### Problem details
Set down exactly, from the records below, the line with "La segunda alternativa" through the line with "Un multiplicador combinacional", and nothing else.
▬▬▬▬▬▬▬▬▬▬
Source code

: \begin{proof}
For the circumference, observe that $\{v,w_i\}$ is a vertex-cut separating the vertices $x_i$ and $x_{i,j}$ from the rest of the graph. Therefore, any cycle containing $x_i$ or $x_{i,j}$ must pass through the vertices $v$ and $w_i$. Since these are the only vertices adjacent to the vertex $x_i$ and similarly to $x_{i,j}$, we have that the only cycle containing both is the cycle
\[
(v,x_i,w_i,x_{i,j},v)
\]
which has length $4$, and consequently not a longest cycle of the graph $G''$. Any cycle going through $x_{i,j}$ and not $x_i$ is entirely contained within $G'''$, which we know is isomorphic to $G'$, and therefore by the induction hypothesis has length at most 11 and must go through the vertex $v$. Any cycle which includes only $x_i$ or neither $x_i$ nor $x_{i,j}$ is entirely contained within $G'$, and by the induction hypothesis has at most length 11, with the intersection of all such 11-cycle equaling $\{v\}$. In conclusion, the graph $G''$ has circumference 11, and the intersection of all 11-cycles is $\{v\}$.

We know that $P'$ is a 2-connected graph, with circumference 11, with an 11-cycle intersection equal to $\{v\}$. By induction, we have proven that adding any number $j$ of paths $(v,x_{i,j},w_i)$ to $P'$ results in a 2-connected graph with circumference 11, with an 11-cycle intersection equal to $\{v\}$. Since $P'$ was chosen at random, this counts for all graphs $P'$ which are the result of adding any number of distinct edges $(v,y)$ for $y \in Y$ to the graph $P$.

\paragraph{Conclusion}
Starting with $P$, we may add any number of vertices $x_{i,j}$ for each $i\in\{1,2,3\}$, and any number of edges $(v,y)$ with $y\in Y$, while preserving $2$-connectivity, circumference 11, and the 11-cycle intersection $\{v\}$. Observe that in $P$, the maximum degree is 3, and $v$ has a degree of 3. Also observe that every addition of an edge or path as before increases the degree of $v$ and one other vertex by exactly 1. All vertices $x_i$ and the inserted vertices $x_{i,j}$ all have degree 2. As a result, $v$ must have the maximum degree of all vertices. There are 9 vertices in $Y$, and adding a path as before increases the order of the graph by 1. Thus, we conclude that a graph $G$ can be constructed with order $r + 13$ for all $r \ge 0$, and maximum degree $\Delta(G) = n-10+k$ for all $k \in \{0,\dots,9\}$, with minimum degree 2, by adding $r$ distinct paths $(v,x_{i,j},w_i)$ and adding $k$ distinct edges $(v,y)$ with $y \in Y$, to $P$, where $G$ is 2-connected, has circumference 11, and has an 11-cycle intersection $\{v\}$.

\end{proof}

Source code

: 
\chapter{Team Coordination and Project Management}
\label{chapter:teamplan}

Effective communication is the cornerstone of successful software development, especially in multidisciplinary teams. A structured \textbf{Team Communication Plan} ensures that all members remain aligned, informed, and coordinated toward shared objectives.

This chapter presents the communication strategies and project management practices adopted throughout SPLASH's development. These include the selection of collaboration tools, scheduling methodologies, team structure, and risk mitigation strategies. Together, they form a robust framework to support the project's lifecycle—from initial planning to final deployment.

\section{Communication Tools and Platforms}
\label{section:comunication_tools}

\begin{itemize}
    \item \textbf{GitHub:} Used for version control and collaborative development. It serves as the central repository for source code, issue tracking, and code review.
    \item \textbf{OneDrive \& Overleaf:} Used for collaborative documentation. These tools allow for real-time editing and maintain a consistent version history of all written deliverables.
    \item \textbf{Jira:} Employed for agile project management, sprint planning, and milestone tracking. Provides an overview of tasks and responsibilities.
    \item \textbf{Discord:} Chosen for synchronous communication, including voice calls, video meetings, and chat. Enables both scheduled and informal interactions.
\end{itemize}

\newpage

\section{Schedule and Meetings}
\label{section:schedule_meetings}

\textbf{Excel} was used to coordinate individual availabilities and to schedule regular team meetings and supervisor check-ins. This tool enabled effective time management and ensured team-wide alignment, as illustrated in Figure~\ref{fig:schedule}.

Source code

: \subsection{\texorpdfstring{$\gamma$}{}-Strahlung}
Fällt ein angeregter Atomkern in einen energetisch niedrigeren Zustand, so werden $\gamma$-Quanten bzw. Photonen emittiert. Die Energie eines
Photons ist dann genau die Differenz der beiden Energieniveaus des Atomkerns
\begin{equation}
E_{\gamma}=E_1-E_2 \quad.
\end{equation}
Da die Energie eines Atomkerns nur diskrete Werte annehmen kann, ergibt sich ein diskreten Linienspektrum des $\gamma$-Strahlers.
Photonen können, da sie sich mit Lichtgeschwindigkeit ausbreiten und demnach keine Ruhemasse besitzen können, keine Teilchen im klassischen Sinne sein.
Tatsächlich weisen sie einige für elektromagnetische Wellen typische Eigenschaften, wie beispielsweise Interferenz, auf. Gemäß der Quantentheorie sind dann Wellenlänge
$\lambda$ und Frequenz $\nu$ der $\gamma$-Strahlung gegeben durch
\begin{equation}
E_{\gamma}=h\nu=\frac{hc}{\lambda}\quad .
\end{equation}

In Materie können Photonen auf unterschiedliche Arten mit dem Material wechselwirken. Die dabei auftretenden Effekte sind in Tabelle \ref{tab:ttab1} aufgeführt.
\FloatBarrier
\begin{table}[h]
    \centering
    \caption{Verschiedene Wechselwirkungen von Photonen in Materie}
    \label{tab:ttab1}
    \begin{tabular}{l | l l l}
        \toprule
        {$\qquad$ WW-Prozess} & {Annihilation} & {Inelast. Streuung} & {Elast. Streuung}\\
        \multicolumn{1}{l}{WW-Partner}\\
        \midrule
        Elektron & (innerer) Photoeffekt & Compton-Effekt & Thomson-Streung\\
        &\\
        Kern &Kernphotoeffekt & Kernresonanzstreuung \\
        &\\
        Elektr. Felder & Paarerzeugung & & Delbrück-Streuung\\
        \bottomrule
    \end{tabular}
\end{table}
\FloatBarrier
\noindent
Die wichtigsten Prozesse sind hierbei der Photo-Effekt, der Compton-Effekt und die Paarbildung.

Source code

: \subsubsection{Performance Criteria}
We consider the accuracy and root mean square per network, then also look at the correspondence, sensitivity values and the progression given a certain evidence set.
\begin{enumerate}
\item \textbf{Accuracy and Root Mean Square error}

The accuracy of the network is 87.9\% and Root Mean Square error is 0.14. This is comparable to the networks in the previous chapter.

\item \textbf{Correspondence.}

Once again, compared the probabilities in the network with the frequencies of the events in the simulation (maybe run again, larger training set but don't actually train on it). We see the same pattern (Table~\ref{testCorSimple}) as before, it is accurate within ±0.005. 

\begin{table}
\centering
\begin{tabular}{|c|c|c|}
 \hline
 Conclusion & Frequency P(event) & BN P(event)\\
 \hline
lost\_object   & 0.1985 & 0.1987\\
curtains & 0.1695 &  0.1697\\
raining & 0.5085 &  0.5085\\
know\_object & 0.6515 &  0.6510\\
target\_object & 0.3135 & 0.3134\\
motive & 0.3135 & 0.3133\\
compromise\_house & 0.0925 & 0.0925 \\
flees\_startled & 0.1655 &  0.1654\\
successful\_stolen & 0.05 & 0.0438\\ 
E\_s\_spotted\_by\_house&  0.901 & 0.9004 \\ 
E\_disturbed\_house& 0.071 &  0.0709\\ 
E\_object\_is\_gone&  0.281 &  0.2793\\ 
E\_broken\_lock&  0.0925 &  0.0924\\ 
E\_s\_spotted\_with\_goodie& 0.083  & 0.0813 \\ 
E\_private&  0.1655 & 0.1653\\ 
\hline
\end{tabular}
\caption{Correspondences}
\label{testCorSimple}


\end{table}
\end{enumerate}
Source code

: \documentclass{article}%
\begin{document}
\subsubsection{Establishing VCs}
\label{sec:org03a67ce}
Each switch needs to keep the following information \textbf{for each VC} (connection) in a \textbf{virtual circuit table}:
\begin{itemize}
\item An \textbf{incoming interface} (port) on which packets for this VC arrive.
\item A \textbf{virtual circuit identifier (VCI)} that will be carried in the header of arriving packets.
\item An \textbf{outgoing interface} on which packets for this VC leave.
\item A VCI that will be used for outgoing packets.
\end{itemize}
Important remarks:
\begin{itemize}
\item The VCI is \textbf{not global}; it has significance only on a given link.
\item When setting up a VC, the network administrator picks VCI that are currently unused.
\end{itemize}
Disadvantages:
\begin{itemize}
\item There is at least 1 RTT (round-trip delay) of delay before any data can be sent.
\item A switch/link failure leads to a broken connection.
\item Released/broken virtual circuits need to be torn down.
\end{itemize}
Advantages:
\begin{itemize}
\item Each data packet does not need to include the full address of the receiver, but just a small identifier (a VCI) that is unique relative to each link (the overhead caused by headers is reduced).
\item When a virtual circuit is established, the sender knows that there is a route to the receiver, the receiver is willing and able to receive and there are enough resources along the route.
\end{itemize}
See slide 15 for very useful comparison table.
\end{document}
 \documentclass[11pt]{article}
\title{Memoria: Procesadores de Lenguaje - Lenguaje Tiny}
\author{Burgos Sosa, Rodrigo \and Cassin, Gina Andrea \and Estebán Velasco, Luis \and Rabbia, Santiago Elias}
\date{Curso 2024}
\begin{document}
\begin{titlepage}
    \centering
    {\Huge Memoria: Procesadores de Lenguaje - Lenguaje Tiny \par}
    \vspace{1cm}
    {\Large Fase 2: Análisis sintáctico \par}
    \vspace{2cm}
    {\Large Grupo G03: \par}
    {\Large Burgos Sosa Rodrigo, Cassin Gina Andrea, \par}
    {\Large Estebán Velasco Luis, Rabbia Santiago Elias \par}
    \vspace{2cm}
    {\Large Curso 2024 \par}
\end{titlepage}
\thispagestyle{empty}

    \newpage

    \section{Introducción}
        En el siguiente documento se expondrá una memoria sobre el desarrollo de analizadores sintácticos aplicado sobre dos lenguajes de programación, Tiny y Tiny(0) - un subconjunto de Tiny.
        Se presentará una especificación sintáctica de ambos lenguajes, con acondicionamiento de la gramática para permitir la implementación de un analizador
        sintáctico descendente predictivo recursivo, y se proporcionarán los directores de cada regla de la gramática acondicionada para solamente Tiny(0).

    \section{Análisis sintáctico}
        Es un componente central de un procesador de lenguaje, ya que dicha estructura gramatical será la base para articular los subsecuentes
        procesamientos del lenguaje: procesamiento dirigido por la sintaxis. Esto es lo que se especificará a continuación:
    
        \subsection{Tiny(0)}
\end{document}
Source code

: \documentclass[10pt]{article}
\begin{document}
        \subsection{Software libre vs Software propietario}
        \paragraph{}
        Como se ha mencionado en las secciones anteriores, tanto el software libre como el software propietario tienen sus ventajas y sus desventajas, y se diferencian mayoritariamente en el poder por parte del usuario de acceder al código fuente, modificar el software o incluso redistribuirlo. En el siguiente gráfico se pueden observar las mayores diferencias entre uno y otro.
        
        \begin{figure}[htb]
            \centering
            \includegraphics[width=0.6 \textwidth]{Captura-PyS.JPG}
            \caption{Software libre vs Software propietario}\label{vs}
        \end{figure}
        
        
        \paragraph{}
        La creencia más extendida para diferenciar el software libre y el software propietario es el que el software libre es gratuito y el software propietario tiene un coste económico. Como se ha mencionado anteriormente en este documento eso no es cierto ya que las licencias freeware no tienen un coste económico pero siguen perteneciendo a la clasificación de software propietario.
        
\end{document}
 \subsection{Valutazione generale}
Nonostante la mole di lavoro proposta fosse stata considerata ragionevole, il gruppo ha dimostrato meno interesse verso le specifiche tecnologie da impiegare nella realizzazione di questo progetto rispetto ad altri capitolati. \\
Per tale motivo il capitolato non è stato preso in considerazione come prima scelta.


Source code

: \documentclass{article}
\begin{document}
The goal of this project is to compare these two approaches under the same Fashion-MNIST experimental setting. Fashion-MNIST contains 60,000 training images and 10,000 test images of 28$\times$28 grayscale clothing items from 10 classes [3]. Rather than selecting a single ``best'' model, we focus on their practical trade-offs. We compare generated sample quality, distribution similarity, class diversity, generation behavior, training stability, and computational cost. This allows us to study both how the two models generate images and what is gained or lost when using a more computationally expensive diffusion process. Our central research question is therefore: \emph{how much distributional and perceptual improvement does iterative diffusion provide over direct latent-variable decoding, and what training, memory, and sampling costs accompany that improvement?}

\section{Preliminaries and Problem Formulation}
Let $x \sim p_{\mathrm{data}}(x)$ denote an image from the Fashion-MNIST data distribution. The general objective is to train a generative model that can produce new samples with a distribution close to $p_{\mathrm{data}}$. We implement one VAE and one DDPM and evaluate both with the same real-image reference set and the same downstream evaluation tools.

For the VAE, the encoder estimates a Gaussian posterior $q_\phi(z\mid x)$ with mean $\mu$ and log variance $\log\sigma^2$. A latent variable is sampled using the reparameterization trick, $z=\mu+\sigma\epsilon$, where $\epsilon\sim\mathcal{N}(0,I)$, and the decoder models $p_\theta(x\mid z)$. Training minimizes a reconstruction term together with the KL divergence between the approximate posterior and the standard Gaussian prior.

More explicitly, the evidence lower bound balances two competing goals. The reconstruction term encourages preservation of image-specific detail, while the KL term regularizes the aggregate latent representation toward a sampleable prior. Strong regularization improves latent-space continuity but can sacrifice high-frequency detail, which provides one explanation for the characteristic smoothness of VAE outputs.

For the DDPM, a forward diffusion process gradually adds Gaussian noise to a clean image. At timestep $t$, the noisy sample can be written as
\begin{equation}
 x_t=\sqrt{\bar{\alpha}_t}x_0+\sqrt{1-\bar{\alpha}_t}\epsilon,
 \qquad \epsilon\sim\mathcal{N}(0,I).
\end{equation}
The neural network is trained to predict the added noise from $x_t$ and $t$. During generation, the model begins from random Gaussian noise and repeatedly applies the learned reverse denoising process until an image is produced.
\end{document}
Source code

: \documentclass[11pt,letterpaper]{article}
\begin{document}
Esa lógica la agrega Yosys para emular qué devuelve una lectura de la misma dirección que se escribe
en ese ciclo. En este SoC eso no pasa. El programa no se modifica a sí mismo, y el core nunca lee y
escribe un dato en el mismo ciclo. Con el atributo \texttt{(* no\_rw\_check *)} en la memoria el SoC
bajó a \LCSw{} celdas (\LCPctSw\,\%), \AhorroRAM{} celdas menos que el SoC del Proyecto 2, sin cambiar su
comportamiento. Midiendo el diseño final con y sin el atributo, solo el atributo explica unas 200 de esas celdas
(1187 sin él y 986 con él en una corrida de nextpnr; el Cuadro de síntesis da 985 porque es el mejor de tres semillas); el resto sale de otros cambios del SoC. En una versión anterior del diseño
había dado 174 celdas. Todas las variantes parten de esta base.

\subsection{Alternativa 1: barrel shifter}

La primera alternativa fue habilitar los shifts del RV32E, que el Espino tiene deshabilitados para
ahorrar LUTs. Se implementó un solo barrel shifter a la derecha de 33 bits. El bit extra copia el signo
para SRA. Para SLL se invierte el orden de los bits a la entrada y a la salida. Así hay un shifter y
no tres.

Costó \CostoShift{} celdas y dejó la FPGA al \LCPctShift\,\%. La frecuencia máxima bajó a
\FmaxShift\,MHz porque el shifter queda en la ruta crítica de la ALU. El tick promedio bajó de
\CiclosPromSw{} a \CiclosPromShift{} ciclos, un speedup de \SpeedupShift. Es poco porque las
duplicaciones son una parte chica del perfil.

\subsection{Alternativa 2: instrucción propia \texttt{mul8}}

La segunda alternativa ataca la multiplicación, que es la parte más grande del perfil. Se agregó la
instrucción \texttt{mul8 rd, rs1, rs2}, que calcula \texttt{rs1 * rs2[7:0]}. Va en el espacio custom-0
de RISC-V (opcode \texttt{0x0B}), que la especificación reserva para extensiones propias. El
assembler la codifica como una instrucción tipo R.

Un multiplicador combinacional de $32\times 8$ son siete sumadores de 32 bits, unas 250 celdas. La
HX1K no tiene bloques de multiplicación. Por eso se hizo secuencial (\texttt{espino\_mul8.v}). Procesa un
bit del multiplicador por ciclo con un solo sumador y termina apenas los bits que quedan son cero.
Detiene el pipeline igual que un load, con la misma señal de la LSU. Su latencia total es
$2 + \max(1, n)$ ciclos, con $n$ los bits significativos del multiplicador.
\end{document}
▬▬▬▬▬▬▬▬▬▬
### Finished exercise
La segunda alternativa ataca la multiplicación, que es la parte más grande del perfil. Se agregó la
instrucción \texttt{mul8 rd, rs1, rs2}, que calcula \texttt{rs1 * rs2[7:0]}. Va en el espacio custom-0
de RISC-V (opcode \texttt{0x0B}), que la especificación reserva para extensiones propias. El
assembler la codifica como una instrucción tipo R.

Un multiplicador combinacional de $32\times 8$ son siete sumadores de 32 bits, unas 250 celdas. La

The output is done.